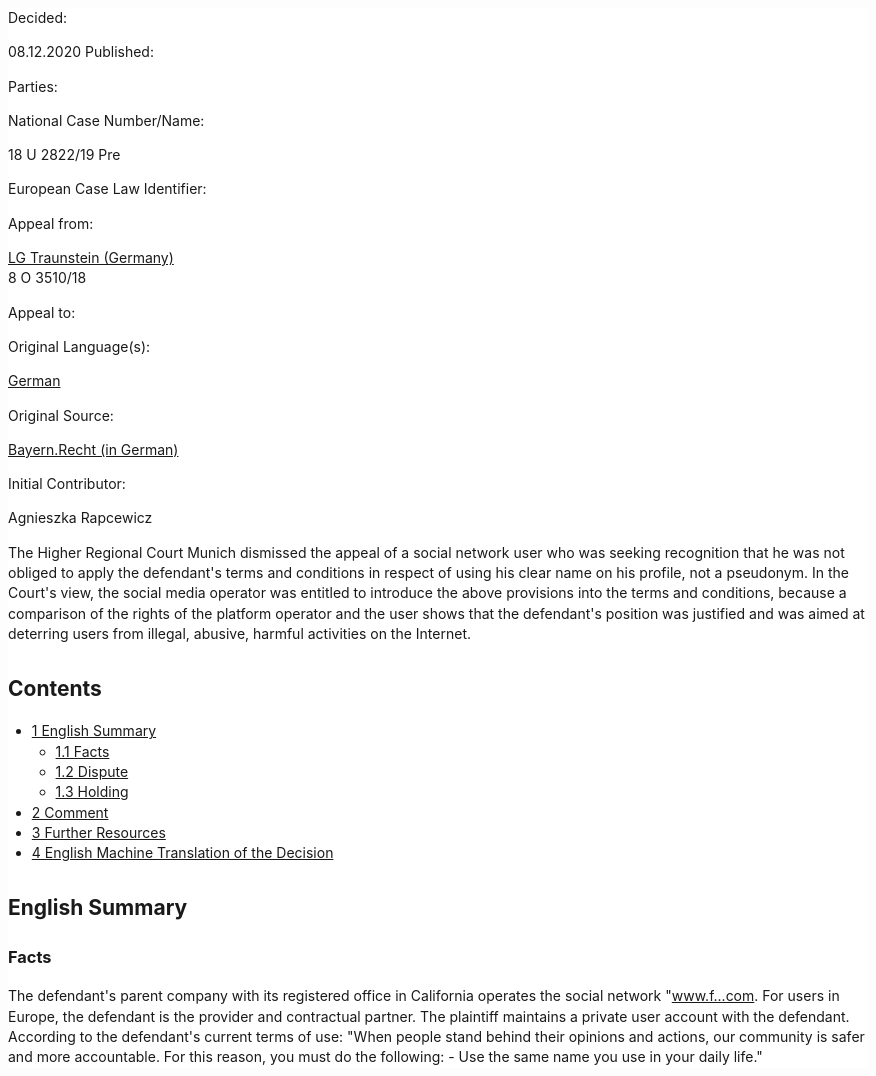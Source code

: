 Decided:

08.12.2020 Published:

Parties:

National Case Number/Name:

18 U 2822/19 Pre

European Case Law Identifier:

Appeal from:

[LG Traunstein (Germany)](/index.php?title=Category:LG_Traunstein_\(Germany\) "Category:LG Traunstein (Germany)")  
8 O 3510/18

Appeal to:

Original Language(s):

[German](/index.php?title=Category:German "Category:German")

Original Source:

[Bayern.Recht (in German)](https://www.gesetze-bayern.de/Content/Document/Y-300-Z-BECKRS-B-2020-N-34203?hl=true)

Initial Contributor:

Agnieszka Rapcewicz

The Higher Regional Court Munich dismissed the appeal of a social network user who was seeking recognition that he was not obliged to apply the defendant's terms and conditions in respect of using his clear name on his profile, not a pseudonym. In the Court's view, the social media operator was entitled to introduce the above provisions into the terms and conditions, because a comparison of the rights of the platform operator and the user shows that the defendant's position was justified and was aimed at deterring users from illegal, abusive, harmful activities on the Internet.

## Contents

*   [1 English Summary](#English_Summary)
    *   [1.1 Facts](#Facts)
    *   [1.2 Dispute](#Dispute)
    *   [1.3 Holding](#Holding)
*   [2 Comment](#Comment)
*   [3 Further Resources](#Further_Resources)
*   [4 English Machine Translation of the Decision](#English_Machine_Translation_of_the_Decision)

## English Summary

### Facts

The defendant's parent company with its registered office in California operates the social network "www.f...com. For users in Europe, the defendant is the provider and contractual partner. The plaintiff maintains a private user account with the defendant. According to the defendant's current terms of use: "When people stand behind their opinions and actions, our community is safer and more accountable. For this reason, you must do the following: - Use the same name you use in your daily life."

------

Problem to work on. Retype all of the listing word for word and skip the pictures.

Exercise response.
Source code

: Decided:

08.12.2020 Published:

Parties:

National Case Number/Name:

18 U 2822/19 Pre

European Case Law Identifier:

Appeal from:

[LG Traunstein (Germany)](/index.php?title=Category:LG_Traunstein_\(Germany\) "Category:LG Traunstein (Germany)")  
8 O 3510/18

Appeal to:

Original Language(s):

[German](/index.php?title=Category:German "Category:German")

Original Source:

[Bayern.Recht (in German)](https://www.gesetze-bayern.de/Content/Document/Y-300-Z-BECKRS-B-2020-N-34203?hl=true)

Initial Contributor:

Agnieszka Rapcewicz

The Higher Regional Court Munich dismissed the appeal of a social network user who was seeking recognition that he was not obliged to apply the defendant's terms and conditions in respect of using his clear name on his profile, not a pseudonym. In the Court's view, the social media operator was entitled to introduce the above provisions into the terms and conditions, because a comparison of the rights of the platform operator and the user shows that the defendant's position was justified and was aimed at deterring users from illegal, abusive, harmful activities on the Internet.

## Contents

*   [1 English Summary](#English_Summary)
    *   [1.1 Facts](#Facts)
    *   [1.2 Dispute](#Dispute)
    *   [1.3 Holding](#Holding)
*   [2 Comment](#Comment)
*   [3 Further Resources](#Further_Resources)
*   [4 English Machine Translation of the Decision](#English_Machine_Translation_of_the_Decision)

## English Summary

### Facts

The defendant's parent company with its registered office in California operates the social network "www.f...com. For users in Europe, the defendant is the provider and contractual partner. The plaintiff maintains a private user account with the defendant. According to the defendant's current terms of use: "When people stand behind their opinions and actions, our community is safer and more accountable. For this reason, you must do the following: - Use the same name you use in your daily life."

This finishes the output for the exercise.